Linear regression is a model of global data, the entire data set as a goal optimization, when the data does not appear linear, such as the data shown, the global sharing of an optimization goal is obviously not a good choice, when the data can be divided, piecewise linear regression of partitioned data is a good choice. The data shown can be divided into 5 shards to be processed separately, after the Shard can be a model for each shard, this situation can be called model tree , or simply the data after the Shard, this is the most common regression tree . Next, the regression tree and the model tree are introduced respectively.

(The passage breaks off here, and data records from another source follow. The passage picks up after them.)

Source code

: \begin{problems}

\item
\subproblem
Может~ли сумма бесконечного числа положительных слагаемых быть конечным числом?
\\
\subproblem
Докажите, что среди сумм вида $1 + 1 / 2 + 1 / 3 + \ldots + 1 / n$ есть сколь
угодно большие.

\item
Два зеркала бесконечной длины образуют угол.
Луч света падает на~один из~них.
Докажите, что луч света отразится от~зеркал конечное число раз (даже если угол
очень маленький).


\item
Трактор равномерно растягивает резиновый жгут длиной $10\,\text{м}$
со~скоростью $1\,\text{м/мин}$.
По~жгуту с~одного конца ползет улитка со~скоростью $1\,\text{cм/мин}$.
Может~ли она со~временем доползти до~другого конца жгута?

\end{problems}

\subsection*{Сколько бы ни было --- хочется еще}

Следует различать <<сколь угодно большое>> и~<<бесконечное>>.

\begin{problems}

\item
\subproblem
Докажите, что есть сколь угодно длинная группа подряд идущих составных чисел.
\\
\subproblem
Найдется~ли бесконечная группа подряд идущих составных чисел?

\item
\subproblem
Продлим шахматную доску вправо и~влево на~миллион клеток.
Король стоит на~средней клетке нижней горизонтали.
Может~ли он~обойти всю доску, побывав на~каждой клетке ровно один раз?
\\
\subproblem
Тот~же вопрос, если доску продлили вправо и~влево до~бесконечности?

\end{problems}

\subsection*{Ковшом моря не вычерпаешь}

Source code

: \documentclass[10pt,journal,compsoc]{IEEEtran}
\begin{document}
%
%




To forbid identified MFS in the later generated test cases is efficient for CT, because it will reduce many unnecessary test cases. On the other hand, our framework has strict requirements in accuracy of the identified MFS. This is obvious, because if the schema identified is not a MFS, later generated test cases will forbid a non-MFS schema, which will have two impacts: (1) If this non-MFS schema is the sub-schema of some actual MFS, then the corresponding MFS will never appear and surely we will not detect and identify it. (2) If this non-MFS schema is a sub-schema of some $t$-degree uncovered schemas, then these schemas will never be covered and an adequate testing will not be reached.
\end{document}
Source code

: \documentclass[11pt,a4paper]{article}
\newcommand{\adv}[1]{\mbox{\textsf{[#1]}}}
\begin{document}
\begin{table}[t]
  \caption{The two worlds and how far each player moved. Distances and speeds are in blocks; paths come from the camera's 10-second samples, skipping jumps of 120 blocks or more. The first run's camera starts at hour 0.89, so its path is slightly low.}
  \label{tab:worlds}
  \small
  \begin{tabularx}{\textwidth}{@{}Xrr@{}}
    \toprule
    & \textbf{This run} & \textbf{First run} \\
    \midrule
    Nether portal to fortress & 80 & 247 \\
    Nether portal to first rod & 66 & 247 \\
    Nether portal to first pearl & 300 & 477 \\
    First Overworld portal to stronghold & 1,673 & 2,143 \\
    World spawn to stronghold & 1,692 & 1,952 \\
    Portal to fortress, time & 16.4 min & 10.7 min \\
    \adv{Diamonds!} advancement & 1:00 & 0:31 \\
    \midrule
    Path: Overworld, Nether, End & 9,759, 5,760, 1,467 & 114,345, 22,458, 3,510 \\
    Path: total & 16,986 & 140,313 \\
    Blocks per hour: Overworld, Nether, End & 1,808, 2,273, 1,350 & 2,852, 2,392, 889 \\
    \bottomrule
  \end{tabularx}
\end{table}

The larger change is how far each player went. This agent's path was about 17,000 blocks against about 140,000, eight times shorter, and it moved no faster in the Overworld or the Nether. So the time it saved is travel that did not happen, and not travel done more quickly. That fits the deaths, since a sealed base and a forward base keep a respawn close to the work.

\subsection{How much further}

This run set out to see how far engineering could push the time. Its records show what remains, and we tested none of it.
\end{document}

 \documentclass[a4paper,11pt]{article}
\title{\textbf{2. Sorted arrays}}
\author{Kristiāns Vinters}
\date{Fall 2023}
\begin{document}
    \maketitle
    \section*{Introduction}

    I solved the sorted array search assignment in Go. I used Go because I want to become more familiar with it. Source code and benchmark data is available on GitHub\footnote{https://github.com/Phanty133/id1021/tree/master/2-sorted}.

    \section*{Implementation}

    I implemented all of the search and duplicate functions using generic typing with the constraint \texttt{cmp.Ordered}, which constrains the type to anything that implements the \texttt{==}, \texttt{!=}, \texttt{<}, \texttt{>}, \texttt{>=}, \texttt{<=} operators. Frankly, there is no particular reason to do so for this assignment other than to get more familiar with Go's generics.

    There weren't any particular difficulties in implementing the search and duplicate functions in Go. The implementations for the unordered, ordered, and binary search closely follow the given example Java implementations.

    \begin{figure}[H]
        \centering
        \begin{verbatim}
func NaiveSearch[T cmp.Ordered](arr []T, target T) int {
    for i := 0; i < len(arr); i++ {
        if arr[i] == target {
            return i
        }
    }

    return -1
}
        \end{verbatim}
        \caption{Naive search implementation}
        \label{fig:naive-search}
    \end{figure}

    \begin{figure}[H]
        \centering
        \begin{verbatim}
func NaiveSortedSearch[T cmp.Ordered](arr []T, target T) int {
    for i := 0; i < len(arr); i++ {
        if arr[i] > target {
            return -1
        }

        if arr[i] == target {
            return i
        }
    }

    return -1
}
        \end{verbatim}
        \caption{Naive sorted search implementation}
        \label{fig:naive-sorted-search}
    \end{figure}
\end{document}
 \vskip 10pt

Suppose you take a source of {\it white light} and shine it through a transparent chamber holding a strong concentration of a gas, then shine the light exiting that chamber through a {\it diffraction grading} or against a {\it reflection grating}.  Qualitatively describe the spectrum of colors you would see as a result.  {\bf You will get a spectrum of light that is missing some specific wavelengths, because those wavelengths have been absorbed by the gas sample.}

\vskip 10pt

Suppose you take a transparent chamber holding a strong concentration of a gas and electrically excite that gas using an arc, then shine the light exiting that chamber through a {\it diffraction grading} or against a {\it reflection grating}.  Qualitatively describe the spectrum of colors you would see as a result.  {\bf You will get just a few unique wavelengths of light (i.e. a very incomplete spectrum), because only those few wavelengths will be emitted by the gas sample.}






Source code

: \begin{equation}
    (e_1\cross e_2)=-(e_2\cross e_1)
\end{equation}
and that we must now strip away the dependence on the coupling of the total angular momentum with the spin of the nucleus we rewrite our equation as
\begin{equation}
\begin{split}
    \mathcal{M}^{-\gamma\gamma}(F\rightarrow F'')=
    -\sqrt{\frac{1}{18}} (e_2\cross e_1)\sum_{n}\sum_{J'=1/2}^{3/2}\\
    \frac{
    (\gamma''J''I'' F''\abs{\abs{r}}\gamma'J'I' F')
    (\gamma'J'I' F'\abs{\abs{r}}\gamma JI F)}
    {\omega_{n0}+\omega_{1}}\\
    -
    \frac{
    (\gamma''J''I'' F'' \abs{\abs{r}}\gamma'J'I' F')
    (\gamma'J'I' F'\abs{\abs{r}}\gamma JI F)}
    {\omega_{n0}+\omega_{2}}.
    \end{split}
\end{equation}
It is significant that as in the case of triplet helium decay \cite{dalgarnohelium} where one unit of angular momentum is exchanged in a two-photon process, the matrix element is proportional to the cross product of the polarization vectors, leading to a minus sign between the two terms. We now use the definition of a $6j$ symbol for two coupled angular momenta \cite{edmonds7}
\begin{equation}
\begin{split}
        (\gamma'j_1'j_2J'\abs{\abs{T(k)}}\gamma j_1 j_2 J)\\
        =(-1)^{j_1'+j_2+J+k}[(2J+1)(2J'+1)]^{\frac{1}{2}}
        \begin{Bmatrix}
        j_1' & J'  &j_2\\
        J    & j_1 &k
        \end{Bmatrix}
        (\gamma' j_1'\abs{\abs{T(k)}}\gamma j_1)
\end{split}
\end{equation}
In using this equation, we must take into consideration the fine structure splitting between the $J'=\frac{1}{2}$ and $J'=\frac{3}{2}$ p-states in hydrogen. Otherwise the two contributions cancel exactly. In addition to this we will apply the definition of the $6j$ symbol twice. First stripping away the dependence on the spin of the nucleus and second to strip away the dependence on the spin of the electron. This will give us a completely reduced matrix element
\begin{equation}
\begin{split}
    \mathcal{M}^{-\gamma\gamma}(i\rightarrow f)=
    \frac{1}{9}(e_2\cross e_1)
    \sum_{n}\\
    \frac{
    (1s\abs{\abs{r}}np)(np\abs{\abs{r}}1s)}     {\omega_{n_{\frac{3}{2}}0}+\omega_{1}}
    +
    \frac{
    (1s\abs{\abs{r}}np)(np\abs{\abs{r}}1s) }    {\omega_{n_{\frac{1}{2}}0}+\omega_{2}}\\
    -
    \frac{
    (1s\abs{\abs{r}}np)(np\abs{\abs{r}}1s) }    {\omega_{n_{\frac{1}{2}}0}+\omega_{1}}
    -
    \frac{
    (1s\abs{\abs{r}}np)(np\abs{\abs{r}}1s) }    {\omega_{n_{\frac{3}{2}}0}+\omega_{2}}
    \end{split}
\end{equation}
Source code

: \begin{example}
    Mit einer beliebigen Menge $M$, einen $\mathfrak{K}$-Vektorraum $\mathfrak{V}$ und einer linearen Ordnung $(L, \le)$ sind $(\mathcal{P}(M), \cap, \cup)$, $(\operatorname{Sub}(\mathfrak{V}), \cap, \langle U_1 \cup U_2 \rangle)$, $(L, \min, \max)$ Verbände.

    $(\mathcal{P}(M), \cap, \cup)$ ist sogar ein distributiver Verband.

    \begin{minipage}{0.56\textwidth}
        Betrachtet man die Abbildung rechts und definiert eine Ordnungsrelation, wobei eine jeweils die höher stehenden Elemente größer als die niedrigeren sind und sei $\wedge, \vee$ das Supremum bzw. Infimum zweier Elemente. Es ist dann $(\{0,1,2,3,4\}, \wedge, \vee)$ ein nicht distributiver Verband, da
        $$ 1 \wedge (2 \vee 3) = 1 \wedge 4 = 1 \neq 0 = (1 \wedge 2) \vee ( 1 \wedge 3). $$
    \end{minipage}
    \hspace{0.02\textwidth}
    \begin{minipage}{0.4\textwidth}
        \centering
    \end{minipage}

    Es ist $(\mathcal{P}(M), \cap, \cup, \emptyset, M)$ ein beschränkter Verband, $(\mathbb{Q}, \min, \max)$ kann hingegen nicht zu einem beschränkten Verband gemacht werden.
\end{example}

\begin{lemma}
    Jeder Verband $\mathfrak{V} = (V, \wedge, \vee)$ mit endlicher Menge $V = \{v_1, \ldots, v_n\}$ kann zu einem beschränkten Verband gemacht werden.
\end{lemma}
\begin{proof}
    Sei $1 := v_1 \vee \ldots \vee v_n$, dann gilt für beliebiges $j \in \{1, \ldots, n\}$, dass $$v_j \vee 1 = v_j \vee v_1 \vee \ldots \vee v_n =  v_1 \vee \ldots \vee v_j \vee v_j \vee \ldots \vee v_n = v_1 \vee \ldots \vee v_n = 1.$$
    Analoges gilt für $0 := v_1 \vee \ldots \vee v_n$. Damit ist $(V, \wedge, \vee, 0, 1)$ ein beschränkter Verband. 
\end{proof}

The regression tree uses the mean square error as the loss function, and when the tree is generated, it divides the space recursively according to the optimal characteristic and the optimal value, until the stopping condition is satisfied, the stopping condition can be set artificially, for example, the sample capacity of a node is set < min$ is no longer segmented Or when the cut loss value $< \varepsilon $, the slice is stopped and the leaf node is generated.

For the resulting regression tree, the category of each leaf node is the mean value of the label falling to the leaf node data, assuming that the feature space is divided into $M $ parts, that is, there are now $M the leaf nodes are $R _1,r_2,..., r_m$ respectively, the corresponding amount of data is $N _1,n_2,..., n_m$, The predicted values for the leaf nodes are:

\[c_m = \frac{1}{n_m}\sum_{x_i \in r_m} y_i \ \ \ \ \ \ (*) \]

The regression tree is a binary tree, each time according to the characteristics of a certain value of the division, each internal node is to do a corresponding feature of the judgment, until the leaf node to get its category, the difficulty of building this tree is how to select the best segmentation features and segmentation features corresponding to the segmentation variables. If this is done by the value of the $J $ feature $s $ to be sliced, the two regions after slicing are:

\[r_1 (j,s) = \left \{x_i|x_i^j \le s \right \} \ \ r_2 (j,s) = \left \{x_i|x_i^j > S \right \}\]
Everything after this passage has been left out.